La Tunisie a besoin d’une gouvernance harmonieuse, unifiée, même dans l’adversité. La conjoncture n’est plus propice à un changement de gouvernement ; le plus urgent, aujourd’hui, c’est un réveil des consciences et le choix de vis-à-vis sérieux, crédibles, compétents face aux créanciers étrangers qui sont sollicités par nos soins pour financer notre pain. Pour cela, les ego et les différends doivent être relégués au second plan, et œuvrer ensemble pour défendre le dossier de la Tunisie devant le FMI et les pays qui sont prêts à la soutenir, sous conditions. Kaïs Saïed, Hichem Mechichi et Rached Ghannouchi n’ont pas le droit de gérer l’Etat comme leur bien propre, ils sont de passage et bientôt, tôt ou tard, ils ne seront plus qu’un mauvais souvenir. Même les pays étrangers qui se sont engagés à soutenir la transition démocratique en Tunisie commencent à perdre patience. L’appel (dans un Tweet) au « dialogue politique apaisé » par le président du Conseil européen, Charles Michel, lors de la visite du président de la République à Bruxelles, n’est pas dirigé que vers Kaïs Saïed pour lui rappeler sa responsabilité à l’égard du blocage de la Cour constitutionnelle et du gouvernement de Mechichi. Ce qu’espère le premier partenaire économique de la Tunisie, c’est un pays qui fonctionne, qui a une vision, une volonté politique, qui respecte sa démocratie, son peuple, ses engagements et ses promesses. Cela ne dépend pas que du seul président de la République.

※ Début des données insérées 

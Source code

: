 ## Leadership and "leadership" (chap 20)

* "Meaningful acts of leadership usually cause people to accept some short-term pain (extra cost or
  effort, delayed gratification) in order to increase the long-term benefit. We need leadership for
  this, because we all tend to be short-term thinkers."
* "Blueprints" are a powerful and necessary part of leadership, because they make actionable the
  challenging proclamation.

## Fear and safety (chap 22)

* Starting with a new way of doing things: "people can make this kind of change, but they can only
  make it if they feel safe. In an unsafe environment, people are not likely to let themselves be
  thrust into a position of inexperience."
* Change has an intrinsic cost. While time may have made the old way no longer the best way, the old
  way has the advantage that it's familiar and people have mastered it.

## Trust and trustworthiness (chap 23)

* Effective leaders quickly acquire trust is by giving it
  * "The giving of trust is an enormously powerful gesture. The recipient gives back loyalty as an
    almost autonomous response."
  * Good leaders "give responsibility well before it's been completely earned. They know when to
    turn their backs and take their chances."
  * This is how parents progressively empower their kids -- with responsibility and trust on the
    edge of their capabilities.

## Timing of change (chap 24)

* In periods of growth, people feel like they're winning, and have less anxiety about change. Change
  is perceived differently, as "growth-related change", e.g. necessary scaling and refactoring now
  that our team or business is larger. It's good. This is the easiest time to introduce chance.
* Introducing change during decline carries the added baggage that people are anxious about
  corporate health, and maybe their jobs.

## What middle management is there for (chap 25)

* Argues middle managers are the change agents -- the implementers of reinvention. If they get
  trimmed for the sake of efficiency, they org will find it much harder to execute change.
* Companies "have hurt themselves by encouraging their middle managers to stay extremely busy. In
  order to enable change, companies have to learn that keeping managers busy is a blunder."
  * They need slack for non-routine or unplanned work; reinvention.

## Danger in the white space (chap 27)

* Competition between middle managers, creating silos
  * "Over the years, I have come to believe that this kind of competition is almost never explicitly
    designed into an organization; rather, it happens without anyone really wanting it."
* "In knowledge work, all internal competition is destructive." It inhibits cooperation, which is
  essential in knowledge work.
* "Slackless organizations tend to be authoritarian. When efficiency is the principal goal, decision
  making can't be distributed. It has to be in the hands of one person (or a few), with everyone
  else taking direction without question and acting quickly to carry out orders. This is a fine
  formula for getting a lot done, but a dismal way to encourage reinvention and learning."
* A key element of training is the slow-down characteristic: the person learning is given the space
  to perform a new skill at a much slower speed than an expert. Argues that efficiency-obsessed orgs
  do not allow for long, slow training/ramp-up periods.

Pour instaurer un climat de dialogue, il faut commencer par respecter les institutions, ceux qui les représentent, ainsi que le peuple et ses choix.  Dans ce registre, la transition démocratique tunisienne est en train de reculer sur divers fronts, celui politique, en opprimant l’opposition à la matraque et en voulant étouffer sa voix et celui social, en ne se donnant pas la peine d’expliquer aux Tunisiens le pourquoi des dernières importantes augmentations des prix sur les produits de grande consommation, ni ce que compte faire le gouvernement dans les épineuses questions de la compensation et de la restructuration des entreprises publiques pour satisfaire ses engagements auprès du FMI.